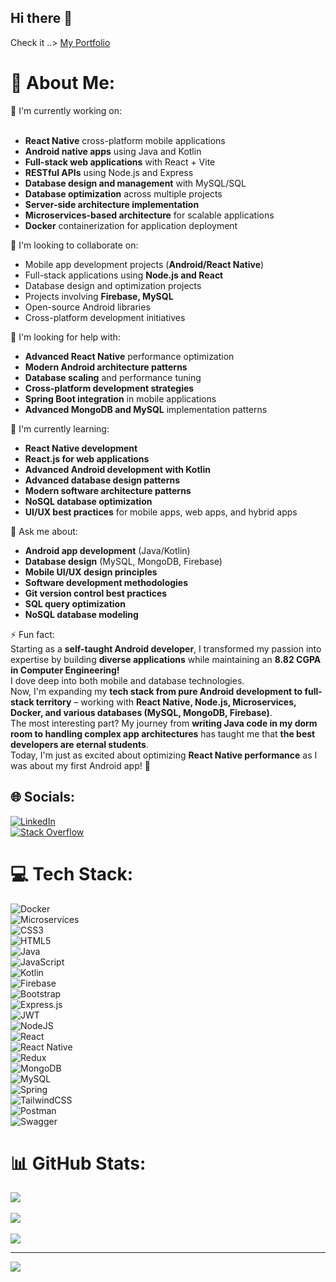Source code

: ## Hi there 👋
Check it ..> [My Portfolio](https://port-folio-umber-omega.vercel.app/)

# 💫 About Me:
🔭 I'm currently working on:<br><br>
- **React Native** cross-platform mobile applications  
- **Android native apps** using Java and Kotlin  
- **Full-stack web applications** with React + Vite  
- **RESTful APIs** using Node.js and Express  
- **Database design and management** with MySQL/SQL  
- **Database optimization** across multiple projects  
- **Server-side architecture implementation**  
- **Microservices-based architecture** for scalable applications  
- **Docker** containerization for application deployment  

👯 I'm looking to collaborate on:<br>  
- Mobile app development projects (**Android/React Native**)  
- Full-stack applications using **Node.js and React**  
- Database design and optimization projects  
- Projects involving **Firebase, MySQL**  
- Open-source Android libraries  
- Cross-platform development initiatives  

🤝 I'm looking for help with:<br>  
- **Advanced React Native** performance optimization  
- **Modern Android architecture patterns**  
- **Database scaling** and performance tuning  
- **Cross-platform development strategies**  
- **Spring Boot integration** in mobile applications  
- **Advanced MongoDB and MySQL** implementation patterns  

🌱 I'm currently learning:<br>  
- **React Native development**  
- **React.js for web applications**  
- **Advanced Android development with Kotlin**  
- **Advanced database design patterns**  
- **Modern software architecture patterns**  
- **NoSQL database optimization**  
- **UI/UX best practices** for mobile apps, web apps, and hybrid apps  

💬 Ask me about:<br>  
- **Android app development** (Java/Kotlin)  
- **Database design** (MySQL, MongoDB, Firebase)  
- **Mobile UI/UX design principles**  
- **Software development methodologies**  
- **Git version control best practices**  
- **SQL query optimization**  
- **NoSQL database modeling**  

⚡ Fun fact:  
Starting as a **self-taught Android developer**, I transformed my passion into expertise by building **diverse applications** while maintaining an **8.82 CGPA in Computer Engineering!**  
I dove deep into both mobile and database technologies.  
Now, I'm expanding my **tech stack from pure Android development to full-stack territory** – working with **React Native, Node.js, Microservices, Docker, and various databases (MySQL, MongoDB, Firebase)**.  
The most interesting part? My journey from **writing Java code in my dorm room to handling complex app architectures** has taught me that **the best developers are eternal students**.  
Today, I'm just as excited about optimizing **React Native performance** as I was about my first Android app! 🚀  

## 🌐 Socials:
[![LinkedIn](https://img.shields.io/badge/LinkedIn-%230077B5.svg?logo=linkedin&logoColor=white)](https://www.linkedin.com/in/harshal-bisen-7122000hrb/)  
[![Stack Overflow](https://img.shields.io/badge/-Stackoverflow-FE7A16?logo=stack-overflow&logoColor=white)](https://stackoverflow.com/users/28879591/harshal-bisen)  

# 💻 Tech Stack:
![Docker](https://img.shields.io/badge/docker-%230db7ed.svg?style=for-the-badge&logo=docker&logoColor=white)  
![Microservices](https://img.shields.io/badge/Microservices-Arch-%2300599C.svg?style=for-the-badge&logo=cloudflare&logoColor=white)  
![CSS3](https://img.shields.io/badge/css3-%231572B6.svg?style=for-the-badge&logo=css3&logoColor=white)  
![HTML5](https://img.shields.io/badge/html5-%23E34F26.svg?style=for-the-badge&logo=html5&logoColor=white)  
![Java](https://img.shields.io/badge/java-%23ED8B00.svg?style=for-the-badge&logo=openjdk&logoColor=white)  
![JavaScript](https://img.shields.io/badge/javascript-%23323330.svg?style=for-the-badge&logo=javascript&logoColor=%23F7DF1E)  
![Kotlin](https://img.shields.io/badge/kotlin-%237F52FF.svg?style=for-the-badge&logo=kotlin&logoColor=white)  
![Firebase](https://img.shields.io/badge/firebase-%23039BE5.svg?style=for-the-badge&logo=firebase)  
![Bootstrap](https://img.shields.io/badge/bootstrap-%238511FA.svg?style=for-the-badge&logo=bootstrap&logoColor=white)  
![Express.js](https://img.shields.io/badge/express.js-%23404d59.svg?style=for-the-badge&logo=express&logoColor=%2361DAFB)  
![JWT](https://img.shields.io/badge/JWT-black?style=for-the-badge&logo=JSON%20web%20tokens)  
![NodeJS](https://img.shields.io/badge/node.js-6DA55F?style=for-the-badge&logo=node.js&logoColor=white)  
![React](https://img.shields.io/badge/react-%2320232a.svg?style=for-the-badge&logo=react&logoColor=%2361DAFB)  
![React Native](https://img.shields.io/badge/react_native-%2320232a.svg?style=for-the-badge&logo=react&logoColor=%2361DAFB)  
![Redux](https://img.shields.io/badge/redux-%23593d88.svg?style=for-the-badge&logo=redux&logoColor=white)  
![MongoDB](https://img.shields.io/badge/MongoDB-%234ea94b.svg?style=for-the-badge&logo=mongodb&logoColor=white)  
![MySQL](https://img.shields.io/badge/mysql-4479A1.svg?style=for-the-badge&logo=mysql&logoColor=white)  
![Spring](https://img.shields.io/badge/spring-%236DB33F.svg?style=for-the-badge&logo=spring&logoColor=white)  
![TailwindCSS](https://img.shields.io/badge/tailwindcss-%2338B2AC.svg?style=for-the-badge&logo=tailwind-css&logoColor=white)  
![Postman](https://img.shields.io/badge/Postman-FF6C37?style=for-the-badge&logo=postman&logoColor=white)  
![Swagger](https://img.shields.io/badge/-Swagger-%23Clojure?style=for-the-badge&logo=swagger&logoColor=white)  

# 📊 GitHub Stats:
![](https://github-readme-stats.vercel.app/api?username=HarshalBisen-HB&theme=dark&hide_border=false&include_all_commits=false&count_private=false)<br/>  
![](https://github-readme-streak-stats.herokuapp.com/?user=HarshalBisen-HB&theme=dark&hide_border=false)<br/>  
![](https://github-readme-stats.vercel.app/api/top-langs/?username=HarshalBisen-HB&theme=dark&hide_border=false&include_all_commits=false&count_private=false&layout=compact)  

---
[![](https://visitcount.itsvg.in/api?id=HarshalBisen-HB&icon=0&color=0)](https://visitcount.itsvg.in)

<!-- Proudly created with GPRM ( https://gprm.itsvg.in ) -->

> _Your objective_:
Working from the data above, extract solely the lines from the one containing "- **React Native development**" through the one containing "- **Mobile UI/UX design principles**", exactly as they appear, both included.

> _Written answer_:
- **React Native development**  
- **React.js for web applications**  
- **Advanced Android development with Kotlin**  
- **Advanced database design patterns**  
- **Modern software architecture patterns**  
- **NoSQL database optimization**  
- **UI/UX best practices** for mobile apps, web apps, and hybrid apps  

💬 Ask me about:<br>  
- **Android app development** (Java/Kotlin)  
- **Database design** (MySQL, MongoDB, Firebase)  
- **Mobile UI/UX design principles**  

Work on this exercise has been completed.